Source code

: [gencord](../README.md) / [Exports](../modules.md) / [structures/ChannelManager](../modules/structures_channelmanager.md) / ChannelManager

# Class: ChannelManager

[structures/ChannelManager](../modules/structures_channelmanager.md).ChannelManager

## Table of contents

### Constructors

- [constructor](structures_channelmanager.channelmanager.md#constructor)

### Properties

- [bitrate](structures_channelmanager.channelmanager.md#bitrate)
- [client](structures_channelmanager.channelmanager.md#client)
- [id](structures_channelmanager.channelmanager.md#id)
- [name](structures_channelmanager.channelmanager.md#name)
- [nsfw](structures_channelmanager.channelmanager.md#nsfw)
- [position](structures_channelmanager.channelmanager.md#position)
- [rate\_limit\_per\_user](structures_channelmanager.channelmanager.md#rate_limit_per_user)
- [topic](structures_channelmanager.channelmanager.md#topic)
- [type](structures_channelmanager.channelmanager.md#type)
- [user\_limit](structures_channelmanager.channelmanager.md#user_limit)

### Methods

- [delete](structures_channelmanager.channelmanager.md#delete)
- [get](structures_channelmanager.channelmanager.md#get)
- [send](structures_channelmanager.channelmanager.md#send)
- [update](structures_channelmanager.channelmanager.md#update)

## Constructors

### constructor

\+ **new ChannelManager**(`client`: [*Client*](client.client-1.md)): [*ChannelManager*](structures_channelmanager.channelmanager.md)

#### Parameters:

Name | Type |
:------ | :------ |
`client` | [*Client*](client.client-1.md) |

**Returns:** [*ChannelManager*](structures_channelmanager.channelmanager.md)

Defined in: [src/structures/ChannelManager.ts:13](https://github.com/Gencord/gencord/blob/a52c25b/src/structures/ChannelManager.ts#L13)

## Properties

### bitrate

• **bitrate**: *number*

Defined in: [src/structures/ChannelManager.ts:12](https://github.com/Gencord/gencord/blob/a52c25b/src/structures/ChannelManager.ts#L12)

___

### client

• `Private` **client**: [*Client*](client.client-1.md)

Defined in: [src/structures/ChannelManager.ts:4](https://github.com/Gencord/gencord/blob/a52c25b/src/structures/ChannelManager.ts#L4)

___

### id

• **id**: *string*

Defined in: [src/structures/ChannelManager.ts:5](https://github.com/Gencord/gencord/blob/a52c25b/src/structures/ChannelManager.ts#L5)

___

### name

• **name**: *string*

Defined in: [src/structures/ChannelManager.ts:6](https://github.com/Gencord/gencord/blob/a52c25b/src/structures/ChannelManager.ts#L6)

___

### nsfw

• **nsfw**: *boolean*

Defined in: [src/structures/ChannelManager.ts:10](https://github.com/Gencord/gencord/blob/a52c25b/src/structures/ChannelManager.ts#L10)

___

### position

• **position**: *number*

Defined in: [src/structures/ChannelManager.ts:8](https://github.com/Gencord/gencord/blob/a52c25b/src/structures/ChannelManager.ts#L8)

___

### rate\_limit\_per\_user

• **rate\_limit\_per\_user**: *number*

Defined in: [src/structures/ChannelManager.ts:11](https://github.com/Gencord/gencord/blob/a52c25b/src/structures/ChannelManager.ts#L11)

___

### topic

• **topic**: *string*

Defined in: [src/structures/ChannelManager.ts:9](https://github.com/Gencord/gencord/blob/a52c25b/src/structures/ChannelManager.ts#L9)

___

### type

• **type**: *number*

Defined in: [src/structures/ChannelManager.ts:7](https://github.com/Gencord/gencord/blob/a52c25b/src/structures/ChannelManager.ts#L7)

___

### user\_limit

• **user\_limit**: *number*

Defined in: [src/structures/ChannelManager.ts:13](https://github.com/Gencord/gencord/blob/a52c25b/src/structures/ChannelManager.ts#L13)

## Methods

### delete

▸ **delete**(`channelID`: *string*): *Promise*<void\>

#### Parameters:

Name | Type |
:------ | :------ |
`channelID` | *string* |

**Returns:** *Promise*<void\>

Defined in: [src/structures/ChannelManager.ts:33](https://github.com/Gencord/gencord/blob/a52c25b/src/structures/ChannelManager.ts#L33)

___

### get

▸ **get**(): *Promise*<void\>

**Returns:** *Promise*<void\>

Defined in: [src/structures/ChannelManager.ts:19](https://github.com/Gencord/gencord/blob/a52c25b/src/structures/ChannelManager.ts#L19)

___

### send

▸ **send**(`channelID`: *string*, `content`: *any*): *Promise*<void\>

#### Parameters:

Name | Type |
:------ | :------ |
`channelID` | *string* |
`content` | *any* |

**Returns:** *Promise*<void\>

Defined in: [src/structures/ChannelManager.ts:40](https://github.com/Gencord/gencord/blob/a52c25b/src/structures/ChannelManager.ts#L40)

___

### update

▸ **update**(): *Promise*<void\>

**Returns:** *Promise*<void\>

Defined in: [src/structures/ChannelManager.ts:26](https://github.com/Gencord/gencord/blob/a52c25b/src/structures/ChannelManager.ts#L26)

..............................

Would you output every entry exactly as it was written?

Source code

: [gencord](../README.md) / [Exports](../modules.md) / [structures/ChannelManager](../modules/structures_channelmanager.md) / ChannelManager

# Class: ChannelManager

[structures/ChannelManager](../modules/structures_channelmanager.md).ChannelManager

## Table of contents

### Constructors

- [constructor](structures_channelmanager.channelmanager.md#constructor)

### Properties

- [bitrate](structures_channelmanager.channelmanager.md#bitrate)
- [client](structures_channelmanager.channelmanager.md#client)
- [id](structures_channelmanager.channelmanager.md#id)
- [name](structures_channelmanager.channelmanager.md#name)
- [nsfw](structures_channelmanager.channelmanager.md#nsfw)
- [position](structures_channelmanager.channelmanager.md#position)
- [rate\_limit\_per\_user](structures_channelmanager.channelmanager.md#rate_limit_per_user)
- [topic](structures_channelmanager.channelmanager.md#topic)
- [type](structures_channelmanager.channelmanager.md#type)
- [user\_limit](structures_channelmanager.channelmanager.md#user_limit)

### Methods

- [delete](structures_channelmanager.channelmanager.md#delete)
- [get](structures_channelmanager.channelmanager.md#get)
- [send](structures_channelmanager.channelmanager.md#send)
- [update](structures_channelmanager.channelmanager.md#update)

## Constructors

### constructor

\+ **new ChannelManager**(`client`: [*Client*](client.client-1.md)): [*ChannelManager*](structures_channelmanager.channelmanager.md)

#### Parameters:

Name | Type |
:------ | :------ |
`client` | [*Client*](client.client-1.md) |

**Returns:** [*ChannelManager*](structures_channelmanager.channelmanager.md)

Defined in: [src/structures/ChannelManager.ts:13](https://github.com/Gencord/gencord/blob/a52c25b/src/structures/ChannelManager.ts#L13)

## Properties

### bitrate

• **bitrate**: *number*

Defined in: [src/structures/ChannelManager.ts:12](https://github.com/Gencord/gencord/blob/a52c25b/src/structures/ChannelManager.ts#L12)

___

### client

• `Private` **client**: [*Client*](client.client-1.md)

Defined in: [src/structures/ChannelManager.ts:4](https://github.com/Gencord/gencord/blob/a52c25b/src/structures/ChannelManager.ts#L4)

___

### id

• **id**: *string*

Defined in: [src/structures/ChannelManager.ts:5](https://github.com/Gencord/gencord/blob/a52c25b/src/structures/ChannelManager.ts#L5)

___

### name

• **name**: *string*

Defined in: [src/structures/ChannelManager.ts:6](https://github.com/Gencord/gencord/blob/a52c25b/src/structures/ChannelManager.ts#L6)

___

### nsfw

• **nsfw**: *boolean*

Defined in: [src/structures/ChannelManager.ts:10](https://github.com/Gencord/gencord/blob/a52c25b/src/structures/ChannelManager.ts#L10)

___

### position

• **position**: *number*

Defined in: [src/structures/ChannelManager.ts:8](https://github.com/Gencord/gencord/blob/a52c25b/src/structures/ChannelManager.ts#L8)

___

### rate\_limit\_per\_user

• **rate\_limit\_per\_user**: *number*

Defined in: [src/structures/ChannelManager.ts:11](https://github.com/Gencord/gencord/blob/a52c25b/src/structures/ChannelManager.ts#L11)

___

### topic

• **topic**: *string*

Defined in: [src/structures/ChannelManager.ts:9](https://github.com/Gencord/gencord/blob/a52c25b/src/structures/ChannelManager.ts#L9)

___

### type

• **type**: *number*

Defined in: [src/structures/ChannelManager.ts:7](https://github.com/Gencord/gencord/blob/a52c25b/src/structures/ChannelManager.ts#L7)

___

### user\_limit

• **user\_limit**: *number*

Defined in: [src/structures/ChannelManager.ts:13](https://github.com/Gencord/gencord/blob/a52c25b/src/structures/ChannelManager.ts#L13)

## Methods

### delete

▸ **delete**(`channelID`: *string*): *Promise*<void\>

#### Parameters:

Name | Type |
:------ | :------ |
`channelID` | *string* |

**Returns:** *Promise*<void\>

Defined in: [src/structures/ChannelManager.ts:33](https://github.com/Gencord/gencord/blob/a52c25b/src/structures/ChannelManager.ts#L33)

___

### get

▸ **get**(): *Promise*<void\>

**Returns:** *Promise*<void\>

Defined in: [src/structures/ChannelManager.ts:19](https://github.com/Gencord/gencord/blob/a52c25b/src/structures/ChannelManager.ts#L19)

___

### send

▸ **send**(`channelID`: *string*, `content`: *any*): *Promise*<void\>

#### Parameters:

Name | Type |
:------ | :------ |
`channelID` | *string* |
`content` | *any* |

**Returns:** *Promise*<void\>

Defined in: [src/structures/ChannelManager.ts:40](https://github.com/Gencord/gencord/blob/a52c25b/src/structures/ChannelManager.ts#L40)

___

### update

▸ **update**(): *Promise*<void\>

**Returns:** *Promise*<void\>

Defined in: [src/structures/ChannelManager.ts:26](https://github.com/Gencord/gencord/blob/a52c25b/src/structures/ChannelManager.ts#L26)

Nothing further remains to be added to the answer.